TEMPO.CO, New York - Human Rights Watch atau lembaga pemantau hak asasi manusia menyerukan pembebasan wartawan surat kabar The Nation, Pravit Rojanaphruk, yang ditahan junta militer Thailand. Wartawan senior dan kolumnis surat kabar Thailand yang berbahasa Inggris tersebut ditahan pada Minggu, 13 September 2015.
"Sehari sebelumnya junta menahan politikus oposisi, hari berikutnya yang ditangkap jurnalis," kata Direktur Asia Human Rights Watch Brad Adams, dilansir dari situs resmi lembaga tersebut, Selasa, 15 September 2015.
Pada 10 September lalu, Perdana Menteri Prayuth Chan-ocha mengeluarkan pernyataan kepada media bahwa dirinya tidak akan menenggang kritik terhadap pemerintah.
Sesudah penahanan Pravit, Kolonel Winthai Suwaree, juru bicara junta atau The National Council for Peace and Order (NCPO), mengatakan menahan Pravit dengan alasan informasi yang disampaikan wartawan itu tidak sesuai dengan ukuran pemerintah untuk memelihara ketertiban dan perdamaian.
Junta militer menolak memberi informasi soal lokasi tempat penahanan Pravit dan menolak pengacara serta anggota keluarga Pravit mengakses informasi tersebut.
Pravit, 48 tahun, dikenal sebagai figur yang memperjuangkan kebebasan berpendapat di Thailand.
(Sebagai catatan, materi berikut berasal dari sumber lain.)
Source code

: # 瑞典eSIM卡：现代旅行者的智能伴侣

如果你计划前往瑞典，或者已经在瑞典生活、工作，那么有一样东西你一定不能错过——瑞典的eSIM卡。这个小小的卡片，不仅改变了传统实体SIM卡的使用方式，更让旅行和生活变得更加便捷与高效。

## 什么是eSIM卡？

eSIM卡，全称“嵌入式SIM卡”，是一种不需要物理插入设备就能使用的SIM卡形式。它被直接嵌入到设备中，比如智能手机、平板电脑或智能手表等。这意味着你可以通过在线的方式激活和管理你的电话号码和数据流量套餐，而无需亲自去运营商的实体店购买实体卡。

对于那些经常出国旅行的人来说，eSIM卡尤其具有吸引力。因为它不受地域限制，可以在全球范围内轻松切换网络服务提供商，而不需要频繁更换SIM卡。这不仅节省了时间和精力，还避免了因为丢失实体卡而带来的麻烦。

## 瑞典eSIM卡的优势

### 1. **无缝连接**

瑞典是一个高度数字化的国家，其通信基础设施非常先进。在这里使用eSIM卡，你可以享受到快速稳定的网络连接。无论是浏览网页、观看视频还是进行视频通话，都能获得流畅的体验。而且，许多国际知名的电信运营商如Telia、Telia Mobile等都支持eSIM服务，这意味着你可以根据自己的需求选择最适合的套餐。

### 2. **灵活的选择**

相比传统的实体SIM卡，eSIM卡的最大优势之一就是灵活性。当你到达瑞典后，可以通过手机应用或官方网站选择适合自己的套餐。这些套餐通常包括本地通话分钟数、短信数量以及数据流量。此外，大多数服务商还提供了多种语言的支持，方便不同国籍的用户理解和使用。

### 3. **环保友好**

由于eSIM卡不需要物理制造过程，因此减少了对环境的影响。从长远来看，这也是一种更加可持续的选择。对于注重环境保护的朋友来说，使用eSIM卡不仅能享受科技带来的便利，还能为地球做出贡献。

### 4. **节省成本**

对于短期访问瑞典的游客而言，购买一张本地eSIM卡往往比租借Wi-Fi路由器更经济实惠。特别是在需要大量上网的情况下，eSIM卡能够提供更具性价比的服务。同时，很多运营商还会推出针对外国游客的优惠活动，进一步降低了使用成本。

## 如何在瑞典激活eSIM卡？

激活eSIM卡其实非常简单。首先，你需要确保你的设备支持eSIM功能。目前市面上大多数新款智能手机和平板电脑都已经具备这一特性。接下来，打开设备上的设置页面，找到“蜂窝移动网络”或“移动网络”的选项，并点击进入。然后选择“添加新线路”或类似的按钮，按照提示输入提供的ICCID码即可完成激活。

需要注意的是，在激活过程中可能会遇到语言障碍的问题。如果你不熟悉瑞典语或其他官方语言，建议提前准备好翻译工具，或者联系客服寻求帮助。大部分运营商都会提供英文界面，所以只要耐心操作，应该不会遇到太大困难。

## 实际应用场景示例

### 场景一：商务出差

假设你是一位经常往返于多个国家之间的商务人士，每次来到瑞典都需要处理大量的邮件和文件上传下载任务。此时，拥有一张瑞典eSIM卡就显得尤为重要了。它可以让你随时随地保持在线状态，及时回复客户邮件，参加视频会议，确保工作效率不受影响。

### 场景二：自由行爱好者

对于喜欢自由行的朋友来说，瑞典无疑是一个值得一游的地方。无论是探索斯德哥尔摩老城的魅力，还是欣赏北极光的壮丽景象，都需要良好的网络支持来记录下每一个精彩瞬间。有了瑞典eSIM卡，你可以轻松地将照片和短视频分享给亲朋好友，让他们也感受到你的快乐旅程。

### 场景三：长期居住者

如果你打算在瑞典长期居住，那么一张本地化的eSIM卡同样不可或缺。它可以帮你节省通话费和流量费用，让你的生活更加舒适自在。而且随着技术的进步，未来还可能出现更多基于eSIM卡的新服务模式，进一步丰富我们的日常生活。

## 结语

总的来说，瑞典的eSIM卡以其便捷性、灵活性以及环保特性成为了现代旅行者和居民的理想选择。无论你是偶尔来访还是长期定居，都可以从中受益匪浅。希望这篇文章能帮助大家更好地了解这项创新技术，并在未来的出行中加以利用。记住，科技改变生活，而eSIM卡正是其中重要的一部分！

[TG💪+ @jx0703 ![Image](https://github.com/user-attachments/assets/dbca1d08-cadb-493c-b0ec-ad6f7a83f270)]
Sejak terjadi kudeta pada Mei 2014, dia mengkritik keras pemerintah junta militer melalui kolomnya dan di media sosial. Pada 13 September lalu, Pravit menerima telepon dari petugas militer yang memintanya datang untuk menyampaikan laporan kepada otoritas militer di 1st Army Region.
Perwakilan dari The United Nations High Commissioner for Human Rights dan pengacara dari lembaga HAM Thailand mendampingi Pravit. Tapi para tentara menghalangi mereka menemani Pravit ketika memasuki markas sekitar pukul 14.00. Sejak saat itulah kabar Pravit tak diketahui lagi.
Minggu lalu, NCPO menahan dua politikus yang berseberangan dengan pemerintah, yakni Pichai Naripatapan dan Karun Hosakul, dengan alasan yang sama.
Prayuth dijadwalkan menghadiri pertemuan PBB di New York pada minggu keempat September. Brad Adams mengatakan kehadiran Prayuth dalam perhelatan itu diharapkan menjadi momen bagi para pemimpin negara di seluruh dunia untuk menekan junta Thailand agar menghormati HAM dan mengupayakan demokrasi di negaranya.